At block 1022, a server properties database is updated to include the properties associated with the new virtual server. For example, the policy configuration microservice 710 may update the server properties database 716 with information for the new virtual server. The property information, for example, may include the information determined at block 1008 and may include any other additional information known about the new virtual server. By storing the property information for the new virtual server in the server properties database 716, information about the new virtual server can be used to inform security policy selections for subsequently created virtual servers. In this manner, the example process described in FIGS. 10A-10B can be repeated any number of times, and the information used to automatically select an appropriate security policy for new virtual servers is updated over time. Furthermore, if security policy information for one or more virtual servers is updated during operation (e.g., in response to application of a new security patch, in response to one or more configuration changes by a system administrator or other user, etc.), this information can be added to the security policy data and used in subsequent security policy selections.

4.0. EXAMPLE EMBODIMENTS

Examples of some embodiments are represented, without limitation, by the following:

In an embodiment, a method or non-transitory computer readable medium comprises: generating, for a plurality of existing virtual servers, server profile data indicating values for a plurality of properties associated with each of the plurality of existing virtual servers; receiving an indication that a hypervisor is hosting a new virtual server associated having a plurality of property values; in response to receiving the indication, comparing the property values associated with the new virtual server against the server profile data to identify a closest matching existing virtual server, wherein the closest matching existing virtual server is associated with a security policy from a plurality of stored security policies; deploying the security policy associated with the closest matching existing virtual server to the new virtual server.

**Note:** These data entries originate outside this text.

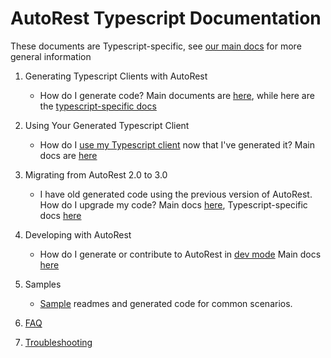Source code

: # AutoRest Typescript Documentation

These documents are Typescript-specific, see [our main docs][main_docs] for more general information

1. Generating Typescript Clients with AutoRest

   - How do I generate code? Main documents are [here][main_generate], while here are the [typescript-specific docs][typescript_generate]

2. Using Your Generated Typescript Client

   - How do I [use my Typescript client][typescript_client] now that I've generated it? Main docs are [here][main_client]

3. Migrating from AutoRest 2.0 to 3.0

   - I have old generated code using the previous version of AutoRest. How do I upgrade my code? Main docs [here][main_migrate], Typescript-specific docs [here][typescript_migrate]

4. Developing with AutoRest

   - How do I generate or contribute to AutoRest in [dev mode][typescript_dev] Main docs [here][main_dev]

5. Samples

   - [Sample][sample] readmes and generated code for common scenarios.

6. [FAQ][faq]

7. [Troubleshooting](troubleshooting)

<!-- LINKS -->

[main_docs]: https://github.com/Azure/autorest/tree/main/docs
[main_generate]: https://github.com/Azure/autorest/tree/main/docs/generate/readme.md
[typescript_generate]: ./overview.md
[typescript_client]: ./client/readme.md
[main_client]: https://github.com/Azure/autorest/tree/main/docs/client/readme.md
[main_migrate]: https://github.com/Azure/autorest/tree/main/docs/migrate/readme.md
[typescript_migrate]: ./migrate/readme.md
[typescript_dev]: https://github.com/Azure/autorest.typescript/blob/main/CONTRIBUTING.md
[main_dev]: https://github.com/Azure/autorest/tree/main/docs/developer/readme.md
[sample]: ./samples/readme.md
[faq]: ./faq.md
[trobleshooting]: ./troubleshooting.md
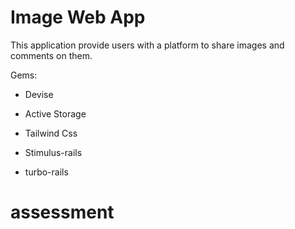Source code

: # Image Web App

This application provide users with a platform to share images and comments on them.

Gems:

* Devise

* Active Storage

* Tailwind Css

* Stimulus-rails

* turbo-rails

# assessment
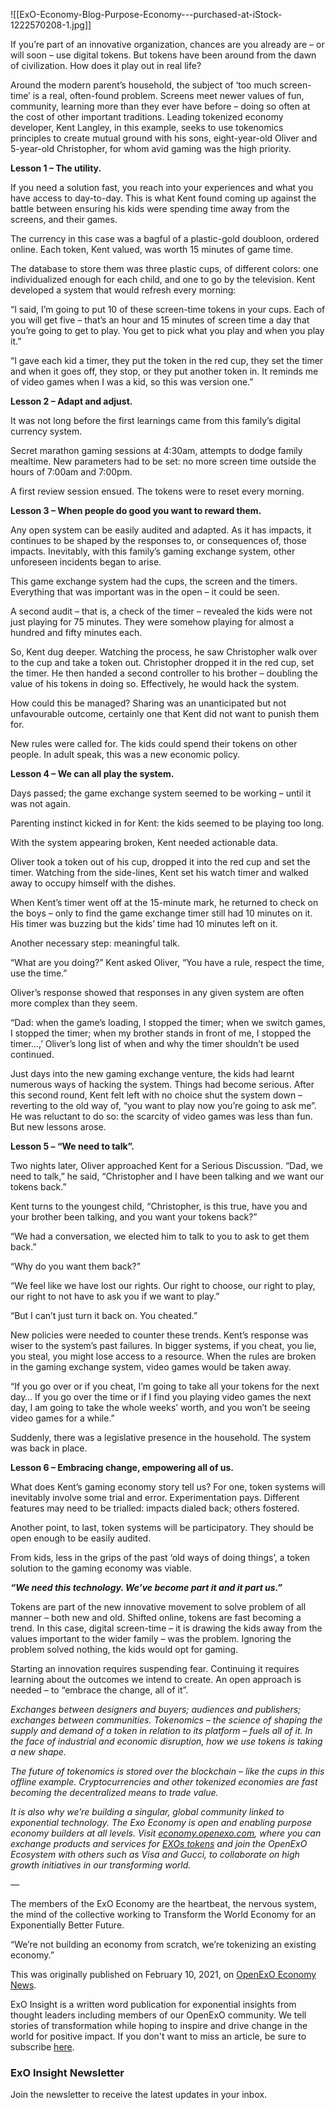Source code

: ![[ExO-Economy-Blog-Purpose-Economy---purchased-at-iStock-1222570208-1.jpg]]

If you’re part of an innovative organization, chances are you already are – or will soon – use digital tokens. But tokens have been around from the dawn of civilization. How does it play out in real life?

Around the modern parent’s household, the subject of ‘too much screen-time’ is a real, often-found problem. Screens meet newer values of fun, community, learning more than they ever have before – doing so often at the cost of other important traditions. Leading tokenized economy developer, Kent Langley, in this example, seeks to use tokenomics principles to create mutual ground with his sons, eight-year-old Oliver and 5-year-old Christopher, for whom avid gaming was the high priority.

**Lesson 1 – The utility.**

If you need a solution fast, you reach into your experiences and what you have access to day-to-day. This is what Kent found coming up against the battle between ensuring his kids were spending time away from the screens, and their games.

The currency in this case was a bagful of a plastic-gold doubloon, ordered online. Each token, Kent valued, was worth 15 minutes of game time.

The database to store them was three plastic cups, of different colors: one individualized enough for each child, and one to go by the television. Kent developed a system that would refresh every morning:

“I said, I’m going to put 10 of these screen-time tokens in your cups. Each of you will get five – that’s an hour and 15 minutes of screen time a day that you’re going to get to play. You get to pick what you play and when you play it.”

“I gave each kid a timer, they put the token in the red cup, they set the timer and when it goes off, they stop, or they put another token in. It reminds me of video games when I was a kid, so this was version one.”

**Lesson 2 – Adapt and adjust.**

It was not long before the first learnings came from this family’s digital currency system.

Secret marathon gaming sessions at 4:30am, attempts to dodge family mealtime. New parameters had to be set: no more screen time outside the hours of 7:00am and 7:00pm.

A first review session ensued. The tokens were to reset every morning.

**Lesson 3 – When people do good you want to reward them.**

Any open system can be easily audited and adapted. As it has impacts, it continues to be shaped by the responses to, or consequences of, those impacts. Inevitably, with this family’s gaming exchange system, other unforeseen incidents began to arise.

This game exchange system had the cups, the screen and the timers. Everything that was important was in the open – it could be seen.

A second audit – that is, a check of the timer – revealed the kids were not just playing for 75 minutes. They were somehow playing for almost a hundred and fifty minutes each.

So, Kent dug deeper. Watching the process, he saw Christopher walk over to the cup and take a token out. Christopher dropped it in the red cup, set the timer. He then handed a second controller to his brother – doubling the value of his tokens in doing so. Effectively, he would hack the system.

How could this be managed? Sharing was an unanticipated but not unfavourable outcome, certainly one that Kent did not want to punish them for.

New rules were called for. The kids could spend their tokens on other people. In adult speak, this was a new economic policy.

**Lesson 4 – We can all play the system.**

Days passed; the game exchange system seemed to be working – until it was not again.

Parenting instinct kicked in for Kent: the kids seemed to be playing too long.

With the system appearing broken, Kent needed actionable data.

Oliver took a token out of his cup, dropped it into the red cup and set the timer. Watching from the side-lines, Kent set his watch timer and walked away to occupy himself with the dishes.

When Kent’s timer went off at the 15-minute mark, he returned to check on the boys – only to find the game exchange timer still had 10 minutes on it. His timer was buzzing but the kids’ time had 10 minutes left on it.

Another necessary step: meaningful talk.

“What are you doing?” Kent asked Oliver, “You have a rule, respect the time, use the time.”

Oliver’s response showed that responses in any given system are often more complex than they seem.

“Dad: when the game’s loading, I stopped the timer; when we switch games, I stopped the timer; when my brother stands in front of me, I stopped the timer…,’ Oliver’s long list of when and why the timer shouldn’t be used continued.

Just days into the new gaming exchange venture, the kids had learnt numerous ways of hacking the system. Things had become serious. After this second round, Kent felt left with no choice shut the system down – reverting to the old way of, “you want to play now you’re going to ask me”. He was reluctant to do so: the scarcity of video games was less than fun. But new lessons arose.

**Lesson 5 – “We need to talk”.**

Two nights later, Oliver approached Kent for a Serious Discussion. “Dad, we need to talk,” he said, “Christopher and I have been talking and we want our tokens back.”

Kent turns to the youngest child, “Christopher, is this true, have you and your brother been talking, and you want your tokens back?”

“We had a conversation, we elected him to talk to you to ask to get them back.”

“Why do you want them back?”

“We feel like we have lost our rights. Our right to choose, our right to play, our right to not have to ask you if we want to play.”

“But I can’t just turn it back on. You cheated.”

New policies were needed to counter these trends. Kent’s response was wiser to the system’s past failures. In bigger systems, if you cheat, you lie, you steal, you might lose access to a resource. When the rules are broken in the gaming exchange system, video games would be taken away.

“If you go over or if you cheat, I’m going to take all your tokens for the next day… If you go over the time or if I find you playing video games the next day, I am going to take the whole weeks’ worth, and you won’t be seeing video games for a while.”

Suddenly, there was a legislative presence in the household. The system was back in place.

**Lesson 6 – Embracing change, empowering all of us.**

What does Kent’s gaming economy story tell us? For one, token systems will inevitably involve some trial and error. Experimentation pays. Different features may need to be trialled: impacts dialed back; others fostered.

Another point, to last, token systems will be participatory. They should be open enough to be easily audited.

From kids, less in the grips of the past ‘old ways of doing things’, a token solution to the gaming economy was viable.

_**“We need this technology. We’ve become part it and it part us.”**_

Tokens are part of the new innovative movement to solve problem of all manner – both new and old. Shifted online, tokens are fast becoming a trend. In this case, digital screen-time – it is drawing the kids away from the values important to the wider family – was the problem. Ignoring the problem solved nothing, the kids would opt for gaming.

Starting an innovation requires suspending fear. Continuing it requires learning about the outcomes we intend to create. An open approach is needed – to “embrace the change, all of it”.

_Exchanges between designers and buyers; audiences and publishers; exchanges between communities. Tokenomics – the science of shaping the supply and demand of a token in relation to its platform – fuels all of it. In the face of industrial and economic disruption, how we use tokens is taking a new shape._

_The future of tokenomics is stored over the blockchain – like the cups in this offline example. Cryptocurrencies and other tokenized economies are fast becoming the decentralized means to trade value._

_It is also why we’re building a singular, global community linked to exponential technology. The Exo Economy is open and enabling purpose economy builders at all levels. Visit_ [_economy.openexo.com_](https://economy.openexo.com/)_, where you can exchange products and services for_ [_EXOs tokens_](https://exos.openexo.com/) _and join the OpenExO Ecosystem with others such as Visa and Gucci, to collaborate on high growth initiatives in our transforming world._

_—_

The members of the ExO Economy are the heartbeat, the nervous system, the mind of the collective working to Transform the World Economy for an Exponentially Better Future.

“We’re not building an economy from scratch, we’re tokenizing an existing economy.”

This was originally published on February 10, 2021, on [OpenExO Economy News](https://economy.openexo.com/the-purpose-economy-the-old-ways-do-not-cut-it/).

ExO Insight is a written word publication for exponential insights from thought leaders including members of our OpenExO community. We tell stories of transformation while hoping to inspire and drive change in the world for positive impact. If you don't want to miss an article, be sure to subscribe [here](https://insight.openexo.com/subscribe/).

### ExO Insight Newsletter

Join the newsletter to receive the latest updates in your inbox.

In an embodiment, a method or non-transitory computer readable medium comprises: wherein the server profile data indicates, for each existing virtual server of the plurality of existing virtual servers, a set of networks to which the existing virtual server is permitted to access.

In an embodiment, a method or non-transitory computer readable medium comprises: wherein the server profile data indicates, for each existing virtual server of the plurality of existing virtual servers, a set of computer applications hosted by the existing virtual server.

In an embodiment, a method or non-transitory computer readable medium comprises: wherein the server profile data indicates, for each existing virtual server of the plurality of existing virtual servers, a type of hypervisor hosting the existing virtual server.

In an embodiment, a method or non-transitory computer readable medium comprises: wherein the server profile data indicates, for each existing virtual server of the plurality of existing virtual servers, an operating system version running on the existing virtual server.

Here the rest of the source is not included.